TWiki:Main/IvanBaktsheev
writes this in his blog at
http://dot-and-thing.blogspot.com/2008/03/twiki-utf8.html
:
two years ago i made (successfully) twiki 4 installation with utf-8 (one source modification required). but last week i couldn't make another utf-8 installation from twiki 4.2.
unsuccessies:
- changing configuration parameters is not enough for unicode twiki installation. in my case, for correct handling utf-8 data, received from user, three .pm files required changes: lib/TWiki/{Save,View,Edit}.pm
- for correct view within TinyMCE editor i had to make another change for correct handling javascript escaped unicode (from module URI::Escape::JavaScript)
[snip] twiki and similar systems should be configured to utf-8 as default, because it allows any people write in any language. [snip]

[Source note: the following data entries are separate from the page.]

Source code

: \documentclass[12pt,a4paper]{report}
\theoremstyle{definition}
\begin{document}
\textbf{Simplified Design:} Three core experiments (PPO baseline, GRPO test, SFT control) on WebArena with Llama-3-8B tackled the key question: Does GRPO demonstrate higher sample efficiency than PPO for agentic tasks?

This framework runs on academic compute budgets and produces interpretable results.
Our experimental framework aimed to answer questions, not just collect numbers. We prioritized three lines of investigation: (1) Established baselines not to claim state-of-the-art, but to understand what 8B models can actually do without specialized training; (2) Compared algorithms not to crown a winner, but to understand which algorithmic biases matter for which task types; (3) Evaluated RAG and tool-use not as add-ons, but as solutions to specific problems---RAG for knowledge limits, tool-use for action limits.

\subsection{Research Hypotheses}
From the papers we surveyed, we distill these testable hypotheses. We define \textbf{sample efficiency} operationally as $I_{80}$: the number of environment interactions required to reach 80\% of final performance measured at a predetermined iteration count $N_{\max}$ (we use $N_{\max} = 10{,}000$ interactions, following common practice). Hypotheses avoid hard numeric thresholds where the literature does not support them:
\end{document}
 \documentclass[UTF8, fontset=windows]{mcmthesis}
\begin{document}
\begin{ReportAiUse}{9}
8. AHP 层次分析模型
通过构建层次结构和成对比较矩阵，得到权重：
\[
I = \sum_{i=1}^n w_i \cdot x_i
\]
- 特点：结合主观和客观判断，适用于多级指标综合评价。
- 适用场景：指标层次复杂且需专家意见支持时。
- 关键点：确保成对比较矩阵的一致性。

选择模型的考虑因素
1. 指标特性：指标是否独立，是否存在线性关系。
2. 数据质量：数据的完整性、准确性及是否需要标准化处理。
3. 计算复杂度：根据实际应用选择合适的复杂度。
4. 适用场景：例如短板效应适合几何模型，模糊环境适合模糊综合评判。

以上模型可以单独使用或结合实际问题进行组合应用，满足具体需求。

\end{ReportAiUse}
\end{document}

I appreciate his patch (get it from his blog; I could not upload it because it just hangs on upload); tarcked in
Item5438. He also said some not so nice things about TWiki 4.2.
--
TWiki:Main/PeterThoeny
- 13 Mar 2008
From
TWiki:Codev/GeorgetownReleaseMeeting2008x03x17
: This is of urgent nature but should not block 4.2.1 release. We need an owner of
I18N.
--
TWiki:Main.PeterThoeny
- 17 Mar 2008
I have attached the diff.
I wonder why the reporter chose to put this in a blog posting instead of here???
--
TWiki:Main.KennethLavrsen
- 31 Mar 2008
See also
http://twiki.org/cgi-bin/view/Codev/UseUTF8
I haven't been through Ivan's patches in detail, but on a cursory inspection they look correct. One thing to watch out for is the problem with the accept-charset in forms that Harald noted.
Confirmed.
Please note: contrary to the
release meeting minutes
I am
not working on this; I have too much on my plate ATM. I was just trying to be helpful.
CC
Warning: based on my new understanding of encodings, the patch here is seriously incomplete. It does some of what is necessary, but not all.
--
TWiki:Main.CrawfordCurrie
- 25 May 2008
A few weeks ago I upgraded our multi-lingual UTF-8 Cairo installation to 4.2.0. After tweaking some localisation settings I got it to display everything correctly, but unfortunately editing a page destroys all special characters. I've applied Ivan's patches. I needed to set the character set to "UTF-8", because any other setting breaks display on either Firefox or IE. Editing now now seems to preserve characters, but as Crawford implied it does not work in all cases. Raw edit breaks characters, and special characters in links are also not preserved in
TinyMCE.
--
TWiki:Main.LevienVanZon
- 10 Jun 2008
A correction on my previous comment, the old site was running Dakar, not Cairo. And while display of many UTF-8 characters now works in
TinyMCE with Ivan's patch, saving a page still destroys special characters. So effectively, this leaves me with no way to edit pages with special characters (e.g. also anything in French, Spanish, Portuguese, etc.). I'm going to revert to the situation before the patch.
--
TWiki:Main.LevienVanZon
- 17 Jun 2008
I've just spent a few hours in an attempt to further analyse the issue. This is what I found so far:
- With the correct setting for locale (en_US.utf8) and character set (utf-8), TWiki 4.2.0 has no problems displaying and raw-editing UTF-8 topics. This is basically the same as with Dakar, except...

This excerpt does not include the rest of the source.